Items from a dataset |
▬▬▬▬▬▬
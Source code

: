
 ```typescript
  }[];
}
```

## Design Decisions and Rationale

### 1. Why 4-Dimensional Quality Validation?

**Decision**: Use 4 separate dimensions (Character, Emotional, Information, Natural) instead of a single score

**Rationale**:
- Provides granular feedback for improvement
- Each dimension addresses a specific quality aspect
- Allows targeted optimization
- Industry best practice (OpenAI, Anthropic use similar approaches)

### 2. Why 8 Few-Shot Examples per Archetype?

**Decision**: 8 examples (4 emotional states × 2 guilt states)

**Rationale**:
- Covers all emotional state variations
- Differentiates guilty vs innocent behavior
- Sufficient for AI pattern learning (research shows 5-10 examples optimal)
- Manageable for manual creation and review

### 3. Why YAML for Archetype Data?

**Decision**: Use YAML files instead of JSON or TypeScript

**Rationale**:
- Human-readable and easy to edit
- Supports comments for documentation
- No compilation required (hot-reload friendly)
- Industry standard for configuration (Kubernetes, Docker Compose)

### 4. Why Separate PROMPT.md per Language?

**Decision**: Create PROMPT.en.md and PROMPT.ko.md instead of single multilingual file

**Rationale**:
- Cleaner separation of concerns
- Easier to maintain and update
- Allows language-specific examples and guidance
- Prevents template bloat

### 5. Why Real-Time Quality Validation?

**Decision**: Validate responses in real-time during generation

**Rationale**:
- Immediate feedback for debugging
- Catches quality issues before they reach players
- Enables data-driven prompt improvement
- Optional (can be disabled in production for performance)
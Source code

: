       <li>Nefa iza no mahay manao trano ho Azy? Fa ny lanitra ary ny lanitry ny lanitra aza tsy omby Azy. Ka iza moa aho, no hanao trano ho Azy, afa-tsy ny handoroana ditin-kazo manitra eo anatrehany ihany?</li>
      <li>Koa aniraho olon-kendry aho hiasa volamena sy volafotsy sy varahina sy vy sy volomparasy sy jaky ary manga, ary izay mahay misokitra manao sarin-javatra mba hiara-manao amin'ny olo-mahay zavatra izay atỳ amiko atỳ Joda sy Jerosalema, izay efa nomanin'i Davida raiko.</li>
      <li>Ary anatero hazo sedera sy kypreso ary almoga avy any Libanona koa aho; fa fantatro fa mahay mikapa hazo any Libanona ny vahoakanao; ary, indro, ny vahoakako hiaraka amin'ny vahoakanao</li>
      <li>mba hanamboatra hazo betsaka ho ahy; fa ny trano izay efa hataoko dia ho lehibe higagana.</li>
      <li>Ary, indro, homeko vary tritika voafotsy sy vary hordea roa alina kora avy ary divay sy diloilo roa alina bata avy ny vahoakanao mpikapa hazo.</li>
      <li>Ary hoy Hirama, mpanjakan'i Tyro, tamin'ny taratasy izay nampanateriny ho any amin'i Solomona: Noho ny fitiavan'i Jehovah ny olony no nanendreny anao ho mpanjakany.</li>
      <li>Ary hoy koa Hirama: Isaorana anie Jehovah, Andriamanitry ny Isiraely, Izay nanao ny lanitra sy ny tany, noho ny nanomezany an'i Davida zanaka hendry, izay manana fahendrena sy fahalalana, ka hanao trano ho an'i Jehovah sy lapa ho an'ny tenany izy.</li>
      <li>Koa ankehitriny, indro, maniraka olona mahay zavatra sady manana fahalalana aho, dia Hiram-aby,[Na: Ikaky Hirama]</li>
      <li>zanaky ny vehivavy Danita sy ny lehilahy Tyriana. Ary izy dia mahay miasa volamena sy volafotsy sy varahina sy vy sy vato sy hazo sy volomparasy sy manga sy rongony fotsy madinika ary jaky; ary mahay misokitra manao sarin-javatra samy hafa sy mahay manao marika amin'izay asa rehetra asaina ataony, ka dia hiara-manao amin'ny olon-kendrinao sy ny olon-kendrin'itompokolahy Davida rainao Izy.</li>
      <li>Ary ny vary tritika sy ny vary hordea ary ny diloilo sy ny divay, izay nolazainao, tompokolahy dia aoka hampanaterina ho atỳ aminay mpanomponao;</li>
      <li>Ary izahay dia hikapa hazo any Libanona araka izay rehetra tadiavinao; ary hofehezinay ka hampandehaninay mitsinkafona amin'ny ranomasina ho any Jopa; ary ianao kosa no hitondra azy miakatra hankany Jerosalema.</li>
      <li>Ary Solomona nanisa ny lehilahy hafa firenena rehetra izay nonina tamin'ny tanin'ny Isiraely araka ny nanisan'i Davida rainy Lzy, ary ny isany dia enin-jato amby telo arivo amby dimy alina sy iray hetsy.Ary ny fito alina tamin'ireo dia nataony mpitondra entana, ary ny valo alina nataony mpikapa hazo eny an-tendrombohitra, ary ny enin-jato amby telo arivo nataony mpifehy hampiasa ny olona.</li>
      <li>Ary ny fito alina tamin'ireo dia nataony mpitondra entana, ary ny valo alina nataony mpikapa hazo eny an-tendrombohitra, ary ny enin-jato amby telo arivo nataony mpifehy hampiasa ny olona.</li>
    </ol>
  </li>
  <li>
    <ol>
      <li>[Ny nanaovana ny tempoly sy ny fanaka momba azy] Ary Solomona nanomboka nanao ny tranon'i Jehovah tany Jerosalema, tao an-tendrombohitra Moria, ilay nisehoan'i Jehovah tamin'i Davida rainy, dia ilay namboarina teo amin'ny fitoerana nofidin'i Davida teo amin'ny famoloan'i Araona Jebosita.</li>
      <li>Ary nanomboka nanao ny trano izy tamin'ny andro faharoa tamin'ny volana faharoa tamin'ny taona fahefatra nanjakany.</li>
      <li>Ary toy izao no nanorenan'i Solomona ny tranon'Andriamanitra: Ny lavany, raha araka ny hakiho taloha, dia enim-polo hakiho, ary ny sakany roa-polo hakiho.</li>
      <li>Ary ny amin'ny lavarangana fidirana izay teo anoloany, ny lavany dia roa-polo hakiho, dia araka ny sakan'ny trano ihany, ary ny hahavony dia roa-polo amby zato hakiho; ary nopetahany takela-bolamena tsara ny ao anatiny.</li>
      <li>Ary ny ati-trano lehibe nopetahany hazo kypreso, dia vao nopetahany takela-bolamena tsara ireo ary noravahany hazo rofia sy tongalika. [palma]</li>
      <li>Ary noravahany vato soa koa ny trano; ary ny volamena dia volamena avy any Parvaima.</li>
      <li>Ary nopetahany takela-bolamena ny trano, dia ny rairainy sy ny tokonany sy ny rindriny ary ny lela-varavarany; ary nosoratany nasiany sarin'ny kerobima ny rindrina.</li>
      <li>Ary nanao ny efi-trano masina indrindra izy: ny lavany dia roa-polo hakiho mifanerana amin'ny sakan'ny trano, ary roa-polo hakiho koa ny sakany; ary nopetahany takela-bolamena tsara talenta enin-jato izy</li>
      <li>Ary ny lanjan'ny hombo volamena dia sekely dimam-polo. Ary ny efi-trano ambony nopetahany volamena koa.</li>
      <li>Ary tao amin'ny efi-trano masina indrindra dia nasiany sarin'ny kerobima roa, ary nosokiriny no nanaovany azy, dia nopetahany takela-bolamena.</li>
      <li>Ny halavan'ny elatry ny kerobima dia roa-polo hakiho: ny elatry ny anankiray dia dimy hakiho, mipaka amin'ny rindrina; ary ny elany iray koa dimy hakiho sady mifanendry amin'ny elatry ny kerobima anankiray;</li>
▬▬▬▬▬▬
EXERCISE DETAILS | Give back, exactly as written, the stretch from the line with "- Allows targeted optimization" through the line with "### 3. Why YAML for Archetype Data?", and no other lines from the records above.

THE ANSWER |
- Allows targeted optimization
- Industry best practice (OpenAI, Anthropic use similar approaches)

### 2. Why 8 Few-Shot Examples per Archetype?

**Decision**: 8 examples (4 emotional states × 2 guilt states)

**Rationale**:
- Covers all emotional state variations
- Differentiates guilty vs innocent behavior
- Sufficient for AI pattern learning (research shows 5-10 examples optimal)
- Manageable for manual creation and review

### 3. Why YAML for Archetype Data?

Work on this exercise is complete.